Scott L. Burson
Wed, 14 May 1997 21:46:04 -0700 (PDT)
[Warning: rant follows]
From: firstname.lastname@example.org (Henry G. Baker)
Date: Tue, 13 May 1997 14:03:35 -0700 (PDT)
There is a very good question about how to dynamically affect the
'defaults' of some complex operation. Dynamic variables are one way,
but the other ways all have there problems, as well. E.g., having to
pass 23 parameters to each function a la large Fortran systems, most
of which are always the same.
The proper way to deal with setting up defaults is to create an instance
packaging up the defaults and then invoking the methods of that instance.
I never miss dynamic binding when I'm programming in a real object-oriented
language, or even C++.
I agree with this sentiment.

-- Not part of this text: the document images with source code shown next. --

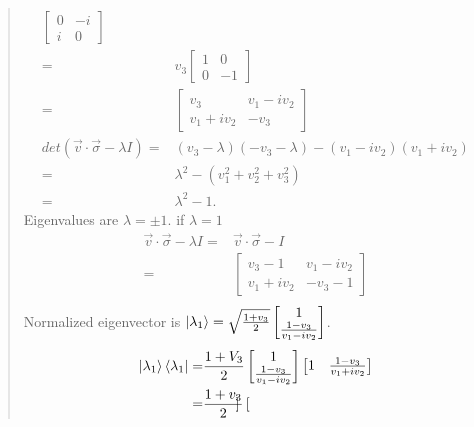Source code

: \documentclass[UTF8]{ctexart}
\begin{document}
\begin{quote}
\begin{equation}
\begin{aligned}
\begin{bmatrix}
							0 &-i \\i & 0
						\end{bmatrix}\\
						=&v_{3}\begin{bmatrix}
							1 &0 \\0 & -1
						\end{bmatrix} \\
						=&\begin{bmatrix}
							v_{3} & v_{1}-iv_{2} \\
							v_{1}+iv_{2} & -v_{3}
						\end{bmatrix} \\
	det(\vec{v}\cdot\vec{\sigma}-\lambda I)=&(v_{3}-\lambda)(-v_{3}-\lambda)
										  -(v_{1}-iv_{2})(v_{1}+iv_{2}) \\
										  =&\lambda^{2}-(v_{1}^{2}+v_{2}^{2}+v_{3}^{2}) \\
										  =&\lambda^{2}-1.
	\end{aligned}
	\end{equation}
	Eigenvalues are $λ = \pm1.$
	if $\lambda=1$
	\begin{equation}
		\begin{aligned}
			\vec{v}\cdot\vec{\sigma}-\lambda I=& \vec{v}\cdot\vec{\sigma}-I\\
											  =&\begin{bmatrix}
												  v_{3}-1 & v_{1}-iv_{2}\\
												  v_{1}+iv_{2} & -v_{3}-1
											  \end{bmatrix} \\
	\end{aligned} 
	\end{equation}
	Normalized eigenvector is $\ket{\lambda_{1}}=\sqrt{\frac{1+v_{3}}{2}}
	\begin{bmatrix}
		1 \\ \frac{1-v_{3}}{v_{1}-iv_{2}}
	\end{bmatrix}$.
	\begin{equation}
		\begin{aligned}
			\ket{\lambda_{1}}\bra{\lambda_{1}}=&\frac{1+V_{3}}{2}\begin{bmatrix}
				1 \\ \frac{1-v_{3}}{v_{1}-iv_{2}}
			\end{bmatrix}
			\begin{bmatrix}
				1 & \frac{1-v_{3}}{v_{1}+iv_{2}}
			\end{bmatrix} \\
			=&\frac{1+v_{3}}{2} \begin{bmatrix}

\end{bmatrix}
\end{aligned}
\end{equation}
\end{quote}
\end{document}
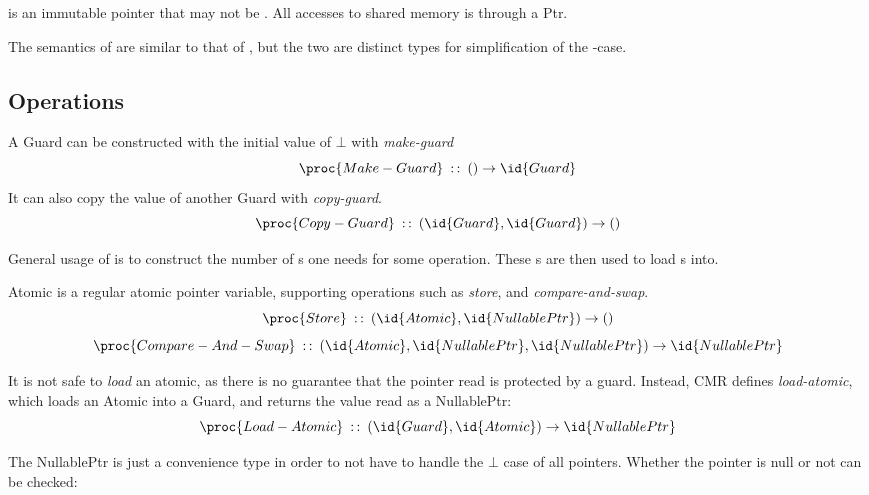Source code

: \begin{definition}
   is an immutable pointer that may not be \nullptr. All accesses to shared memory is
  through a Ptr.
\end{definition}
The semantics of  are similar to that of , but the two are distinct types
for simplification of the \nullptr-case.


\subsection{Operations}

A Guard can be constructed with the initial value of $\bot$ with \emph{make-guard}
\begin{equation}\label{eq:make-guard}
  \proc{Make-Guard}\typeof{} () \to \id{Guard}
\end{equation}
It can also copy the value of another Guard with \emph{copy-guard}.
\begin{equation}\label{eq:copy-guard}
  \proc{Copy-Guard}\typeof{} (\id{Guard}, \id{Guard}) \to ()
\end{equation}

General usage of  is to construct the number of s one needs for some operation.
These s are then used to load s into.

Atomic is a regular atomic pointer variable, supporting operations such as \emph{store}, and
\emph{compare-and-swap}.
\begin{equation}\label{eq:atomic-store}
  \proc{Store}\typeof{} (\id{Atomic}, \id{NullablePtr}) \to ()
\end{equation}
\begin{equation}\label{eq:atomic-cas}
  \proc{Compare-And-Swap}\typeof (\id{Atomic}, \id{NullablePtr}, \id{NullablePtr}) \to
  \id{NullablePtr}
\end{equation}

It is not safe to \emph{load} an atomic, as there is no guarantee that the
pointer read is protected by a guard. Instead, CMR defines \emph{load-atomic}, which loads an
Atomic into a Guard, and returns the value read as a NullablePtr:
\begin{equation}\label{eq:load-atomic}
  \proc{Load-Atomic}\typeof{} (\id{Guard}, \id{Atomic}) \to \id{NullablePtr}
\end{equation}

The NullablePtr is just a convenience type in order to not have to handle the $\bot$ case of all
pointers. Whether the pointer is null or not can be checked:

However, there are things for which
'dynamic' binding is best -- i.e., (with-new-transaction ...).
But this is an example where it seems to me that the correct semantics are
those of LET-GLOBALLY rather than of LET, i.e., any bindings established are
visible to all threads. (At least, I don't know how to have some threads in a
process be involved in a transaction while other threads aren't.)
LET-GLOBALLY, for those who don't know, is a Zetalisp function implemented in
a straightforward way using UNWIND-PROTECT:
(let-globally ((var val)) . body)
(let ((#:G23982 var))
(setq var val)
(progn . body)
(setq var #:G23982)))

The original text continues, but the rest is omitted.